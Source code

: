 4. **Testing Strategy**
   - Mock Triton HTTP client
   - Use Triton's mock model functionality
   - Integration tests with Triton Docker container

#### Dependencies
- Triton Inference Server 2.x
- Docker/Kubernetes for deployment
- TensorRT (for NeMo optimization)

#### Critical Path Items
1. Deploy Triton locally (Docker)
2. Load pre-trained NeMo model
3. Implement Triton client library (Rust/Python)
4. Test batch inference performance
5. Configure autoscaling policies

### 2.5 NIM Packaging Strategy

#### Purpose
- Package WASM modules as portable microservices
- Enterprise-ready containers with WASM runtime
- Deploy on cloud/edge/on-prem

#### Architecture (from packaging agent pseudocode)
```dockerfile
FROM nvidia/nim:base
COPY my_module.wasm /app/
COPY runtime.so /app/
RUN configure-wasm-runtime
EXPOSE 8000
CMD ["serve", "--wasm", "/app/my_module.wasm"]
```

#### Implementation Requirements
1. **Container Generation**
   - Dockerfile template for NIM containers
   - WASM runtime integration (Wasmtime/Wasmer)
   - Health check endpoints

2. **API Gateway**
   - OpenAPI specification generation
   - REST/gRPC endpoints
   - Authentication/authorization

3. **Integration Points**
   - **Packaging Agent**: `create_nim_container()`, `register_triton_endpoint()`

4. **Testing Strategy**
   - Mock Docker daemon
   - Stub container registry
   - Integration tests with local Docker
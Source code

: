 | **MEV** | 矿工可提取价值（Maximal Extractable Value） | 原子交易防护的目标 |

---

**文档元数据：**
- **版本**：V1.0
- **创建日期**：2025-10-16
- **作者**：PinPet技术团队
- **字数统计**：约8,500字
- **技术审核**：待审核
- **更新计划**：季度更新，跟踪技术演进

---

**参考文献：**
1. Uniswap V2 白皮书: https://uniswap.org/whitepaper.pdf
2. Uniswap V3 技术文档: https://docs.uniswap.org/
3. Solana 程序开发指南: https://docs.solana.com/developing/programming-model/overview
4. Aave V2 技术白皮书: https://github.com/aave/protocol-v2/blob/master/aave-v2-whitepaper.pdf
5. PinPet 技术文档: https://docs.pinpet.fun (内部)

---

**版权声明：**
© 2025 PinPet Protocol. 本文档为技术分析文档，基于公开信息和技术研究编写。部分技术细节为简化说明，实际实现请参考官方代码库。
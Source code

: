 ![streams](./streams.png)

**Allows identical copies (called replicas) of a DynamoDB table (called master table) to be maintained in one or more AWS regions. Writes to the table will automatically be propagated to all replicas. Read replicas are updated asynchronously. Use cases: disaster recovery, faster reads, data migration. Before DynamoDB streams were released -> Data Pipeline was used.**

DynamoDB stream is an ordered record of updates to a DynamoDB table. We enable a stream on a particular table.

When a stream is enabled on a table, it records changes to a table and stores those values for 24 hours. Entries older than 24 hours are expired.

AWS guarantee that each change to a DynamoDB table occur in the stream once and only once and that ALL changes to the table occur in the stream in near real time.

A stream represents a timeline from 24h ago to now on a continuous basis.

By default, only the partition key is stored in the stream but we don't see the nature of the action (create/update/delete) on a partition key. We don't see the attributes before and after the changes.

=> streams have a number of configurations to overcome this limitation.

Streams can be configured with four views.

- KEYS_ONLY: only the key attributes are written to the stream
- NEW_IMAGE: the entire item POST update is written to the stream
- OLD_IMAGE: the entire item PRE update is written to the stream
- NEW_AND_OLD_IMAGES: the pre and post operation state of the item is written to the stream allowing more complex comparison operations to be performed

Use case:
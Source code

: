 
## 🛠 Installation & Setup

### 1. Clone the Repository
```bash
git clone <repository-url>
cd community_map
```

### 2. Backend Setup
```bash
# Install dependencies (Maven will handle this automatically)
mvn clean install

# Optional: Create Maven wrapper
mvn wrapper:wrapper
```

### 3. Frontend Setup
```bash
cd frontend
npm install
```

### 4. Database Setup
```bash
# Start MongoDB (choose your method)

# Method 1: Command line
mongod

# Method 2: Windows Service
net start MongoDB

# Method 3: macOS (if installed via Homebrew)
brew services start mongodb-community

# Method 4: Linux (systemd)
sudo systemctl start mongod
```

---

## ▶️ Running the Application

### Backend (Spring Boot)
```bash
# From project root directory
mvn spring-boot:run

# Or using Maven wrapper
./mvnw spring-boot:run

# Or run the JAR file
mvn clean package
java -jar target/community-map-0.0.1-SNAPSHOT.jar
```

### Problem statement
The expected output is every line from the material above where "model" can be found.

### Result of this task
   - Use Triton's mock model functionality
2. Load pre-trained NeMo model
3. Solana 程序开发指南: https://docs.solana.com/developing/programming-model/overview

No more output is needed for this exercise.